• [WHAT NEEDS TO BE DONE] Produce a word-for-word copy of the data below.

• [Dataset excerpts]
--- --- ---
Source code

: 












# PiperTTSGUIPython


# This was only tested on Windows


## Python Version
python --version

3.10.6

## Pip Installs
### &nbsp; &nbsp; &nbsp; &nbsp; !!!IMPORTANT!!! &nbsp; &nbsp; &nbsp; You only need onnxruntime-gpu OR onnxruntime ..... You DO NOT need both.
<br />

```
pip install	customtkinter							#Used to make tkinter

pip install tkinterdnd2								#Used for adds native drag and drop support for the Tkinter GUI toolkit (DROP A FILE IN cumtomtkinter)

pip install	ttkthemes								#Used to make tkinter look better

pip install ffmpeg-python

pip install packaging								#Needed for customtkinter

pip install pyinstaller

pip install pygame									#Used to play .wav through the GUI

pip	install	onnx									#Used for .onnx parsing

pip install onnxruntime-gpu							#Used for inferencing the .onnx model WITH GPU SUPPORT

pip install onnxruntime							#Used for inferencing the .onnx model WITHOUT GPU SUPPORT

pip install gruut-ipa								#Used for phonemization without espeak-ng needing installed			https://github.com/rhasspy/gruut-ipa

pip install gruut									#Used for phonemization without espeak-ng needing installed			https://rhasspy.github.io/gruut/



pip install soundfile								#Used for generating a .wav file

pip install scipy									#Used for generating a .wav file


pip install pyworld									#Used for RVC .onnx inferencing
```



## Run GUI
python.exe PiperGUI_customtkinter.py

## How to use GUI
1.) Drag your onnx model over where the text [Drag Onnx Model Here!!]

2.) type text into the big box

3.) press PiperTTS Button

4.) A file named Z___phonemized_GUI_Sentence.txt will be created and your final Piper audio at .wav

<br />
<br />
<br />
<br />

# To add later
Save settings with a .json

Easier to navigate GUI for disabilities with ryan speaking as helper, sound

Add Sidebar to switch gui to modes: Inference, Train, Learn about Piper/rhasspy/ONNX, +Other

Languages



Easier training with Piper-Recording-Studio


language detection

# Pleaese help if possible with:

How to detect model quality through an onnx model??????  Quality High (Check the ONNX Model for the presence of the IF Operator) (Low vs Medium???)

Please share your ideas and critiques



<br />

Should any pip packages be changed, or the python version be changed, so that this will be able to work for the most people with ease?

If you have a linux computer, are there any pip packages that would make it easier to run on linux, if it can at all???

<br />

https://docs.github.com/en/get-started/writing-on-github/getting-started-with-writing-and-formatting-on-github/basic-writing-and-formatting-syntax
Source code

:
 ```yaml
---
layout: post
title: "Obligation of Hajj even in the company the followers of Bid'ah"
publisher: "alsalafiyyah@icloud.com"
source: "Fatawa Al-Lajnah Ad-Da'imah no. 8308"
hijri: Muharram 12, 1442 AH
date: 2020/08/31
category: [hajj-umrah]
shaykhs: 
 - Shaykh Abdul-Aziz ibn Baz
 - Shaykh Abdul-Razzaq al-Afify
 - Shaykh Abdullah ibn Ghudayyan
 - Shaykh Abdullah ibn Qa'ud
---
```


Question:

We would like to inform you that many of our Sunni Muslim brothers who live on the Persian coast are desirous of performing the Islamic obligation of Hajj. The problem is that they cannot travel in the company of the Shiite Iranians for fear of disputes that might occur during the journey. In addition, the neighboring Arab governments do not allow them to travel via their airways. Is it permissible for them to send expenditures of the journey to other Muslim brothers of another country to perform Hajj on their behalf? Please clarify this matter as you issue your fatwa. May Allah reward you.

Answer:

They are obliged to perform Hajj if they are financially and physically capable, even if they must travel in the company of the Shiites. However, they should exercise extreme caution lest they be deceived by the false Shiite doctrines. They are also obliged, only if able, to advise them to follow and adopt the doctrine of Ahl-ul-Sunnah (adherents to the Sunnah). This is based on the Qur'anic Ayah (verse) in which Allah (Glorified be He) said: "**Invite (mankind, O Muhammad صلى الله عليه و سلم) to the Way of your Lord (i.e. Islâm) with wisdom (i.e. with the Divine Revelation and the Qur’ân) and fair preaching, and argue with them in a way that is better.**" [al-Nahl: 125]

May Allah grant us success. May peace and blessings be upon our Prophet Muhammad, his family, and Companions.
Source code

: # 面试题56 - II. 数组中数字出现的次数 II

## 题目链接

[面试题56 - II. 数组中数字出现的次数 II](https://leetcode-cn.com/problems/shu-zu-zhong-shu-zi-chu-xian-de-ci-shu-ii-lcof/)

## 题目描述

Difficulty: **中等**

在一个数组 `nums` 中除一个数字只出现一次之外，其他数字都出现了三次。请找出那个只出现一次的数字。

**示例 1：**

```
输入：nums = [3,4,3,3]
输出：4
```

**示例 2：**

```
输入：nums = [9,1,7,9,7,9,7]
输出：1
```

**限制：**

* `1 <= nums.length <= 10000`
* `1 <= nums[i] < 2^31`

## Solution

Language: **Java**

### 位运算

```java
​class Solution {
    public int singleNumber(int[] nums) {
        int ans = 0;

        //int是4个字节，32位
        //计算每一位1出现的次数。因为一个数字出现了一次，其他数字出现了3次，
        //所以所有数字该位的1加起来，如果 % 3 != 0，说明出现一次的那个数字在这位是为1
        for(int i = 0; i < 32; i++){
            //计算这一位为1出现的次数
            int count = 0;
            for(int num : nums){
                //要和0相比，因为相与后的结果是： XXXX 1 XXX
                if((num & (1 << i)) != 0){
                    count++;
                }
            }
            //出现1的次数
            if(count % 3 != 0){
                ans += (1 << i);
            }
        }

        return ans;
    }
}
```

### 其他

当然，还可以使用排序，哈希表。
--- --- ---
• [EXERCISE RESULT]
Source code

: 












# PiperTTSGUIPython


# This was only tested on Windows


## Python Version
python --version

3.10.6

## Pip Installs
### &nbsp; &nbsp; &nbsp; &nbsp; !!!IMPORTANT!!! &nbsp; &nbsp; &nbsp; You only need onnxruntime-gpu OR onnxruntime ..... You DO NOT need both.
<br />

```
pip install	customtkinter							#Used to make tkinter

pip install tkinterdnd2								#Used for adds native drag and drop support for the Tkinter GUI toolkit (DROP A FILE IN cumtomtkinter)

pip install	ttkthemes								#Used to make tkinter look better

pip install ffmpeg-python

pip install packaging								#Needed for customtkinter

pip install pyinstaller

pip install pygame									#Used to play .wav through the GUI

pip	install	onnx									#Used for .onnx parsing

pip install onnxruntime-gpu							#Used for inferencing the .onnx model WITH GPU SUPPORT

pip install onnxruntime							#Used for inferencing the .onnx model WITHOUT GPU SUPPORT

pip install gruut-ipa								#Used for phonemization without espeak-ng needing installed			https://github.com/rhasspy/gruut-ipa

pip install gruut									#Used for phonemization without espeak-ng needing installed			https://rhasspy.github.io/gruut/



pip install soundfile								#Used for generating a .wav file

pip install scipy									#Used for generating a .wav file


pip install pyworld									#Used for RVC .onnx inferencing
```



## Run GUI
python.exe PiperGUI_customtkinter.py

## How to use GUI
1.) Drag your onnx model over where the text [Drag Onnx Model Here!!]

2.) type text into the big box

3.) press PiperTTS Button

4.) A file named Z___phonemized_GUI_Sentence.txt will be created and your final Piper audio at .wav

<br />
<br />
<br />
<br />

# To add later
Save settings with a .json

Easier to navigate GUI for disabilities with ryan speaking as helper, sound

Add Sidebar to switch gui to modes: Inference, Train, Learn about Piper/rhasspy/ONNX, +Other

Languages



Easier training with Piper-Recording-Studio


language detection

# Pleaese help if possible with:

How to detect model quality through an onnx model??????  Quality High (Check the ONNX Model for the presence of the IF Operator) (Low vs Medium???)

Please share your ideas and critiques



<br />

Should any pip packages be changed, or the python version be changed, so that this will be able to work for the most people with ease?

If you have a linux computer, are there any pip packages that would make it easier to run on linux, if it can at all???

<br />

https://docs.github.com/en/get-started/writing-on-github/getting-started-with-writing-and-formatting-on-github/basic-writing-and-formatting-syntax
Source code

:
 ```yaml
---
layout: post
title: "Obligation of Hajj even in the company the followers of Bid'ah"
publisher: "alsalafiyyah@icloud.com"
source: "Fatawa Al-Lajnah Ad-Da'imah no. 8308"
hijri: Muharram 12, 1442 AH
date: 2020/08/31
category: [hajj-umrah]
shaykhs: 
 - Shaykh Abdul-Aziz ibn Baz
 - Shaykh Abdul-Razzaq al-Afify
 - Shaykh Abdullah ibn Ghudayyan
 - Shaykh Abdullah ibn Qa'ud
---
```


Question:

We would like to inform you that many of our Sunni Muslim brothers who live on the Persian coast are desirous of performing the Islamic obligation of Hajj. The problem is that they cannot travel in the company of the Shiite Iranians for fear of disputes that might occur during the journey. In addition, the neighboring Arab governments do not allow them to travel via their airways. Is it permissible for them to send expenditures of the journey to other Muslim brothers of another country to perform Hajj on their behalf? Please clarify this matter as you issue your fatwa. May Allah reward you.

Answer:

They are obliged to perform Hajj if they are financially and physically capable, even if they must travel in the company of the Shiites. However, they should exercise extreme caution lest they be deceived by the false Shiite doctrines. They are also obliged, only if able, to advise them to follow and adopt the doctrine of Ahl-ul-Sunnah (adherents to the Sunnah). This is based on the Qur'anic Ayah (verse) in which Allah (Glorified be He) said: "**Invite (mankind, O Muhammad صلى الله عليه و سلم) to the Way of your Lord (i.e. Islâm) with wisdom (i.e. with the Divine Revelation and the Qur’ân) and fair preaching, and argue with them in a way that is better.**" [al-Nahl: 125]

May Allah grant us success. May peace and blessings be upon our Prophet Muhammad, his family, and Companions.
Source code

: # 面试题56 - II. 数组中数字出现的次数 II

## 题目链接

[面试题56 - II. 数组中数字出现的次数 II](https://leetcode-cn.com/problems/shu-zu-zhong-shu-zi-chu-xian-de-ci-shu-ii-lcof/)

## 题目描述

Difficulty: **中等**

在一个数组 `nums` 中除一个数字只出现一次之外，其他数字都出现了三次。请找出那个只出现一次的数字。

**示例 1：**

```
输入：nums = [3,4,3,3]
输出：4
```

**示例 2：**

```
输入：nums = [9,1,7,9,7,9,7]
输出：1
```

**限制：**

* `1 <= nums.length <= 10000`
* `1 <= nums[i] < 2^31`

## Solution

Language: **Java**

### 位运算

```java
​class Solution {
    public int singleNumber(int[] nums) {
        int ans = 0;

        //int是4个字节，32位
        //计算每一位1出现的次数。因为一个数字出现了一次，其他数字出现了3次，
        //所以所有数字该位的1加起来，如果 % 3 != 0，说明出现一次的那个数字在这位是为1
        for(int i = 0; i < 32; i++){
            //计算这一位为1出现的次数
            int count = 0;
            for(int num : nums){
                //要和0相比，因为相与后的结果是： XXXX 1 XXX
                if((num & (1 << i)) != 0){
                    count++;
                }
            }
            //出现1的次数
            if(count % 3 != 0){
                ans += (1 << i);
            }
        }

        return ans;
    }
}
```

### 其他

当然，还可以使用排序，哈希表。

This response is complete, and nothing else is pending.